■ TASK DIRECTIONS ■
Only the lines holding "Michael" are wanted; find them in the listing and return each one.

■ DATASET RECORDS ■
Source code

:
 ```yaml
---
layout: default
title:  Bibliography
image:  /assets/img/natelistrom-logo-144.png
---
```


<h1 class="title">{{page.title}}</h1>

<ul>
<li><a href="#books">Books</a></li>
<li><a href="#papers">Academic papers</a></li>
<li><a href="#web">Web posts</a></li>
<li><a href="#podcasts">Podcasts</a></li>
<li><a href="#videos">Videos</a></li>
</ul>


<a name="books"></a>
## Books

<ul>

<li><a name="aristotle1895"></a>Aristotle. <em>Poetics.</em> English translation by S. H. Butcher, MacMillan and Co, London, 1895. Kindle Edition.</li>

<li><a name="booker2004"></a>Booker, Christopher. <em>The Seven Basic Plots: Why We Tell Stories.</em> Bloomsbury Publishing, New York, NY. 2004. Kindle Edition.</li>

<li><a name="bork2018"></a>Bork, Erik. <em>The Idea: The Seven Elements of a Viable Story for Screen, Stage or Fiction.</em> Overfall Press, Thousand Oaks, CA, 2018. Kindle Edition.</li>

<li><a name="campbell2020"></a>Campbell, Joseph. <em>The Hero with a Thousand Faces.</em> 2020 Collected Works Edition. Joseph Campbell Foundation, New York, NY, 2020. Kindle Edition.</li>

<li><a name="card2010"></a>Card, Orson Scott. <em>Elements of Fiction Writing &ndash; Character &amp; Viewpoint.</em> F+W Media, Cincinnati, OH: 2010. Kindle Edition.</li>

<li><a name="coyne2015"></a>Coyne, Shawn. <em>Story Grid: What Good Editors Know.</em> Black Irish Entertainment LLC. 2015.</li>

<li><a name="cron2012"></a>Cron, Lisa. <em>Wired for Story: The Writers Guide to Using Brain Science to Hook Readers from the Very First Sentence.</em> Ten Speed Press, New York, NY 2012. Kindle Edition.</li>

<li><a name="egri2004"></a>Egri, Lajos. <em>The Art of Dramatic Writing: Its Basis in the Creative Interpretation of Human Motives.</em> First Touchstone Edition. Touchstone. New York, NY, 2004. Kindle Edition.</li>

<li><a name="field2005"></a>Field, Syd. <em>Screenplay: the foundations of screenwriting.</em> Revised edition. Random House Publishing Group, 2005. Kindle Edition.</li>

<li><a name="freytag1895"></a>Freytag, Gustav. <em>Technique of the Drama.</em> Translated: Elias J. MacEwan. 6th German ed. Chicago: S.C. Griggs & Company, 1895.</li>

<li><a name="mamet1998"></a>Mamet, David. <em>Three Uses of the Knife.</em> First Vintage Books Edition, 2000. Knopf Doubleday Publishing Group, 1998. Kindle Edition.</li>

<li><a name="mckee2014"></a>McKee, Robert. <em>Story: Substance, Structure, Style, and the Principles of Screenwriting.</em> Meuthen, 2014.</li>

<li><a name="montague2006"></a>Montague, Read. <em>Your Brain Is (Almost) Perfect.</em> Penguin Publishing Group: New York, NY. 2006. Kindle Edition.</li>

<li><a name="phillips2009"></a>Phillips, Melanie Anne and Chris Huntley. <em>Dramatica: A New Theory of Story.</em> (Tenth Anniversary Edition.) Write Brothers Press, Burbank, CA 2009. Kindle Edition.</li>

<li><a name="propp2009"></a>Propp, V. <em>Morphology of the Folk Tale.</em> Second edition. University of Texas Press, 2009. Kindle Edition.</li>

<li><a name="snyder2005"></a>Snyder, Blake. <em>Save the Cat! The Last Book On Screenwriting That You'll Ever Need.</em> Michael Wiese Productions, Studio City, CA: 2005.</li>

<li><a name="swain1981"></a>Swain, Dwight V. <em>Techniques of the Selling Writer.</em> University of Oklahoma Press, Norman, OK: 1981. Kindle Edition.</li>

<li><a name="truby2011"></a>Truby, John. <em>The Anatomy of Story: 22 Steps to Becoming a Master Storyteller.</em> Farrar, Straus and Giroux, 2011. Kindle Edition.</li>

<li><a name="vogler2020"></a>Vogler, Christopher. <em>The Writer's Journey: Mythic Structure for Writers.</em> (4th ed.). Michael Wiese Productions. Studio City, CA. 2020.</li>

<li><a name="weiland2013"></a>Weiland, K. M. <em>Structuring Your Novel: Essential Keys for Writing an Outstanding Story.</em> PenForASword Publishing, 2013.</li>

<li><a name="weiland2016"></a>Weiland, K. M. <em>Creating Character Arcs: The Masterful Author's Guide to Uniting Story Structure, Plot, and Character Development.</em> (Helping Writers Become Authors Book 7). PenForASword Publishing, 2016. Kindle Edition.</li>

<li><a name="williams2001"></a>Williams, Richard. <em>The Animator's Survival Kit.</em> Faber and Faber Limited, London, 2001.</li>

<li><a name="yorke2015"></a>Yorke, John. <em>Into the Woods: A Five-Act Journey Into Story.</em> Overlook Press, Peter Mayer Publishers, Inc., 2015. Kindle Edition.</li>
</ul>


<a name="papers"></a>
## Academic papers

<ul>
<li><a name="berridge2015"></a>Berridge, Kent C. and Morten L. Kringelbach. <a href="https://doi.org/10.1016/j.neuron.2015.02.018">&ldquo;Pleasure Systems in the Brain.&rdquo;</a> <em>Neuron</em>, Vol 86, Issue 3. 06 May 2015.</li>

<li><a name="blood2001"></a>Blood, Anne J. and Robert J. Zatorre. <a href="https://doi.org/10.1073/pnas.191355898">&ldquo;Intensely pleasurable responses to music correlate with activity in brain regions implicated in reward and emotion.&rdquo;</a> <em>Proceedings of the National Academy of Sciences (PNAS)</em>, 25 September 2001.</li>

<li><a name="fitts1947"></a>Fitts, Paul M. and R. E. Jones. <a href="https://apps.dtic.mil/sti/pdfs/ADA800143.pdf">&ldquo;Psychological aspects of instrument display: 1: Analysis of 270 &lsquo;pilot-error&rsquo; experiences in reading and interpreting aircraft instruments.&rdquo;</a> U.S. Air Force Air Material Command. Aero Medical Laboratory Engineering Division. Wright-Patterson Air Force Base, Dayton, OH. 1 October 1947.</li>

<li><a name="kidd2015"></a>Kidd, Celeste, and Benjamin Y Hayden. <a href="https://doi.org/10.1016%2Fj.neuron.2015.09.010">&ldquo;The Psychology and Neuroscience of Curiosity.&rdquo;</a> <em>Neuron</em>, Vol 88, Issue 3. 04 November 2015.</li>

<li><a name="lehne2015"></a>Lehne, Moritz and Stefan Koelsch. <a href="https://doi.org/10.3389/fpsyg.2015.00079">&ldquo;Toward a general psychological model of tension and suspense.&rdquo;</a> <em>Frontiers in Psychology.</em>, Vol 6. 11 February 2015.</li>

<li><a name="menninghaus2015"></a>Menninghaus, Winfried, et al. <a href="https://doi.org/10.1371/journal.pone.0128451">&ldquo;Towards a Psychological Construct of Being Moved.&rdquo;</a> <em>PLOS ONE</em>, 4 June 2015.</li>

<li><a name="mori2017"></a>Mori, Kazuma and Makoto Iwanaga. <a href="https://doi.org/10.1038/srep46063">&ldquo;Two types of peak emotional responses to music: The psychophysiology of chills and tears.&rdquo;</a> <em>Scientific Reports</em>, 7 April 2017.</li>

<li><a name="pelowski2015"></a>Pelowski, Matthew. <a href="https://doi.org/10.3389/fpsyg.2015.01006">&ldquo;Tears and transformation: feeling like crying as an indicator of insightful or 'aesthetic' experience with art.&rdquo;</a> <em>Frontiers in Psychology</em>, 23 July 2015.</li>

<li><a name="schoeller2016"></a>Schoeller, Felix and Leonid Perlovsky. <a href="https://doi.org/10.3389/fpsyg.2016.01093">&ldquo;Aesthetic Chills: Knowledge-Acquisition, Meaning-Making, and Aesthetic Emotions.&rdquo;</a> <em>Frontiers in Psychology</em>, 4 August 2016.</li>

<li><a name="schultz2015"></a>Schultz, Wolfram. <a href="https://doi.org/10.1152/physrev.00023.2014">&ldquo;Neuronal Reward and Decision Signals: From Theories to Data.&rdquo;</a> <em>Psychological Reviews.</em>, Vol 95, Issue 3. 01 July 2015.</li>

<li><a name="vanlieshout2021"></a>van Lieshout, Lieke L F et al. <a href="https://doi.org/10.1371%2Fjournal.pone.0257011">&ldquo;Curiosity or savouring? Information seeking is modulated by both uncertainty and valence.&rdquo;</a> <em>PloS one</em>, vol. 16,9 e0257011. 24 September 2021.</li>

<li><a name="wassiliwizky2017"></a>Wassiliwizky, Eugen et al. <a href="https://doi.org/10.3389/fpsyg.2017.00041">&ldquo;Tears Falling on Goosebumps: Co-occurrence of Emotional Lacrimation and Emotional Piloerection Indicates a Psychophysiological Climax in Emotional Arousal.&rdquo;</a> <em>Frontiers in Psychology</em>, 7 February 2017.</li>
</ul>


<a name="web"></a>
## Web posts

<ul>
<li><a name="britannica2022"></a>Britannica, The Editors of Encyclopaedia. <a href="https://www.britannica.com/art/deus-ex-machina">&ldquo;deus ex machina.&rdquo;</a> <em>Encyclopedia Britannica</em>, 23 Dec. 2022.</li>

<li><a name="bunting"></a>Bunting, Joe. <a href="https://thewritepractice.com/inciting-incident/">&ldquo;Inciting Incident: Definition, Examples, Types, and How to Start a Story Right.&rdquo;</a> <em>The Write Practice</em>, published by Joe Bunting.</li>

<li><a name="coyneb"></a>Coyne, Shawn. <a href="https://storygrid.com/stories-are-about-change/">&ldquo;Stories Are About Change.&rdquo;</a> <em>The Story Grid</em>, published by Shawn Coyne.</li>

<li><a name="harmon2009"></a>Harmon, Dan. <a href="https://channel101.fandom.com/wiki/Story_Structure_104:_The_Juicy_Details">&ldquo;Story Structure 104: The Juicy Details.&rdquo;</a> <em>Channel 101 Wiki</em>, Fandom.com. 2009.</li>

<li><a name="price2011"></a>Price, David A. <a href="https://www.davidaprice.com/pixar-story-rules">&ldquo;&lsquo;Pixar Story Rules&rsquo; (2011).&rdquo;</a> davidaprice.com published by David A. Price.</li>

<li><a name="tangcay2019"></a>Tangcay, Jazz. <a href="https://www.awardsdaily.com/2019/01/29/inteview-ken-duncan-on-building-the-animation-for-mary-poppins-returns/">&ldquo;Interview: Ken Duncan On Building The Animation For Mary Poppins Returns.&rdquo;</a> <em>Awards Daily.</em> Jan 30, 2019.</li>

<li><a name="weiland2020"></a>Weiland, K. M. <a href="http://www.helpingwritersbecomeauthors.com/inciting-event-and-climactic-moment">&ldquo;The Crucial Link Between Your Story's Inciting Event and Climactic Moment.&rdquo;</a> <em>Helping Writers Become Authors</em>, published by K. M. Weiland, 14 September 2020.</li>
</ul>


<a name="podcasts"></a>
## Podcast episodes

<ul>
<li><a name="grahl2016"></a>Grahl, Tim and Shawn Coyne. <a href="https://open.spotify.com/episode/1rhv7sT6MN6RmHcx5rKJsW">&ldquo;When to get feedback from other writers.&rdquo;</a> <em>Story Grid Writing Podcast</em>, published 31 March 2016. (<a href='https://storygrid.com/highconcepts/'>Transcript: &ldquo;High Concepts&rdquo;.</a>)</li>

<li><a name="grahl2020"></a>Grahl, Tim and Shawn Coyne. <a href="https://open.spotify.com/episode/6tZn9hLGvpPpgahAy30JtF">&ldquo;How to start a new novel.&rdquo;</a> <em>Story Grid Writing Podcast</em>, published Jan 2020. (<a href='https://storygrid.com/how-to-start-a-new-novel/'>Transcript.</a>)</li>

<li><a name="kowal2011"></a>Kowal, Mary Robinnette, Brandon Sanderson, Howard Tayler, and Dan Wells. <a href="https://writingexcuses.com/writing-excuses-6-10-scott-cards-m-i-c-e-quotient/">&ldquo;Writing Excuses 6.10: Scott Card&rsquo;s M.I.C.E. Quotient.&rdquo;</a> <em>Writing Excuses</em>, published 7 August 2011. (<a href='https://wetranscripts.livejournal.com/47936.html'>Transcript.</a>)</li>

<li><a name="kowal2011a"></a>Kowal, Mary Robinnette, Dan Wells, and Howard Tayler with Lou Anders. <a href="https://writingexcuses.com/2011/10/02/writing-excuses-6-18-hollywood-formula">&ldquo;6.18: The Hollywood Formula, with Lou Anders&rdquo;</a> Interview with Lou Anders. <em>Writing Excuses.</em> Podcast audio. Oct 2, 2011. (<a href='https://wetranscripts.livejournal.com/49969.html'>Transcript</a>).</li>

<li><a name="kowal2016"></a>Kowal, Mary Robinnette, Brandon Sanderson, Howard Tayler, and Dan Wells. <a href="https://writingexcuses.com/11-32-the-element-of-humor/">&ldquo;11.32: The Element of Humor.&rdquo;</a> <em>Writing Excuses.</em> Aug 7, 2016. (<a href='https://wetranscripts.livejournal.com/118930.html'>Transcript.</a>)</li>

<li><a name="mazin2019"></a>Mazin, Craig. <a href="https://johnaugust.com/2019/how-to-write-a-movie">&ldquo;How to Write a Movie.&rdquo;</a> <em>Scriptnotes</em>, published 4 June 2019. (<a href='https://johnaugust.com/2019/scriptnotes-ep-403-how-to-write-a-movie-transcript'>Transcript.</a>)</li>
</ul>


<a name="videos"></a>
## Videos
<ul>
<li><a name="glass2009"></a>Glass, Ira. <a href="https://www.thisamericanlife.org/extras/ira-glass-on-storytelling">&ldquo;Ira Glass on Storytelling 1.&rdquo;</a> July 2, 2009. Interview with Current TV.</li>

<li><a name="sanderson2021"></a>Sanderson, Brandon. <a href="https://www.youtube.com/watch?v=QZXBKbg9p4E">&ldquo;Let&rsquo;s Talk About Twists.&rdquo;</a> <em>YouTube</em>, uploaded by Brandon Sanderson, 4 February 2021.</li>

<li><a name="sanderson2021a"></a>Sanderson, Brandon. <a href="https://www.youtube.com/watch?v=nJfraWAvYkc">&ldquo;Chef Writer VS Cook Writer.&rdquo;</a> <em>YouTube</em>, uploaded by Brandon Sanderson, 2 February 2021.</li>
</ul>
...
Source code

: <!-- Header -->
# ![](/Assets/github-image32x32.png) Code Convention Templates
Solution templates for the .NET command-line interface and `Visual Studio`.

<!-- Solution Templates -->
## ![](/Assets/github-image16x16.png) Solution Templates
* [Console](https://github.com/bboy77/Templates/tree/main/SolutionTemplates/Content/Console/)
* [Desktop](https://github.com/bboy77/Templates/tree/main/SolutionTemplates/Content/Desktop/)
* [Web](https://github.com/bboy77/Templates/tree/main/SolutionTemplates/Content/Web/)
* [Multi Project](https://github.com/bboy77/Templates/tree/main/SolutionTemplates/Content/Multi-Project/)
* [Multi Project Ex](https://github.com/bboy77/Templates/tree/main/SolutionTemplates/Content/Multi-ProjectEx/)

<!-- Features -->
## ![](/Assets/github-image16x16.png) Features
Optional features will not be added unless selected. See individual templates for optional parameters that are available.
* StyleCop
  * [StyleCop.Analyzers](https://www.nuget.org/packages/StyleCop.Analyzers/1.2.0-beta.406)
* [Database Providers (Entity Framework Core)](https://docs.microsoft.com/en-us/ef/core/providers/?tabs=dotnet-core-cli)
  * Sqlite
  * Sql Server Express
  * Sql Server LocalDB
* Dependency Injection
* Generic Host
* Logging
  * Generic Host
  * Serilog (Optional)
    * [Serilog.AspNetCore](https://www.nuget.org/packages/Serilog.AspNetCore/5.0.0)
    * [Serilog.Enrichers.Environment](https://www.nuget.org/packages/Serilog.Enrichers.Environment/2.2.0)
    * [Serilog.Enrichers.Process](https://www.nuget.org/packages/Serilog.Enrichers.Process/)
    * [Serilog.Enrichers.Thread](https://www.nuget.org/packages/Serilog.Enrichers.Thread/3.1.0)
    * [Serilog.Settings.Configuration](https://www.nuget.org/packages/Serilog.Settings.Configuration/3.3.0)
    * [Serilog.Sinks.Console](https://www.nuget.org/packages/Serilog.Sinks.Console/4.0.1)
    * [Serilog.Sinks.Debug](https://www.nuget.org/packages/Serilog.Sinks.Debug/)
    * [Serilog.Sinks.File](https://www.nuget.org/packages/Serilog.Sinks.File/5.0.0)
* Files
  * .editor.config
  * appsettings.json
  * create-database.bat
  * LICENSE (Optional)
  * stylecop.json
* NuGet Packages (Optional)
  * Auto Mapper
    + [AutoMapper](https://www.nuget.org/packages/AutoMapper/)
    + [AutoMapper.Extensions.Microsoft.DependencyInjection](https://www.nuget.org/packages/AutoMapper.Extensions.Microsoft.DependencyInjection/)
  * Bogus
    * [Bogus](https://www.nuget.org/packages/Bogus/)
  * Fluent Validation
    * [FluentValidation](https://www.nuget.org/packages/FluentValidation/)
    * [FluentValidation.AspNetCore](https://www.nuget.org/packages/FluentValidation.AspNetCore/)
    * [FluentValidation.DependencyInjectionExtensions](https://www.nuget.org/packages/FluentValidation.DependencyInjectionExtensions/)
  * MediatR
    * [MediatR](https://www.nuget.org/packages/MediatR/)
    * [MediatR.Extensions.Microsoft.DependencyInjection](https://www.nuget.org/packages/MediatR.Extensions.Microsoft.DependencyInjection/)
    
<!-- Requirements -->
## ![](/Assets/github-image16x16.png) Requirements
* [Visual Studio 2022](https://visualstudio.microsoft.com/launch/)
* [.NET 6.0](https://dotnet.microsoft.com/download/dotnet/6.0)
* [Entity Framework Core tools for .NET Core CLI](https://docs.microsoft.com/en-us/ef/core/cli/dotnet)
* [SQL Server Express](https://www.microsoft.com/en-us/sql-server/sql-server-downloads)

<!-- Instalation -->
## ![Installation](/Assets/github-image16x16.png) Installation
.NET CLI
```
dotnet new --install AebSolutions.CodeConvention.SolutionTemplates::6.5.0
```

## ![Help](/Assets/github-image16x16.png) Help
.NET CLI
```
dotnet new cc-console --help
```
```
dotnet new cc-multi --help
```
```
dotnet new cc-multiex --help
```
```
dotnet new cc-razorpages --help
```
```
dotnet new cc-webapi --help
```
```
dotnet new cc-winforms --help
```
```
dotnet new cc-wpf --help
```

■ OUTPUT ■
<li><a name="snyder2005"></a>Snyder, Blake. <em>Save the Cat! The Last Book On Screenwriting That You'll Ever Need.</em> Michael Wiese Productions, Studio City, CA: 2005.</li>
<li><a name="vogler2020"></a>Vogler, Christopher. <em>The Writer's Journey: Mythic Structure for Writers.</em> (4th ed.). Michael Wiese Productions. Studio City, CA. 2020.</li>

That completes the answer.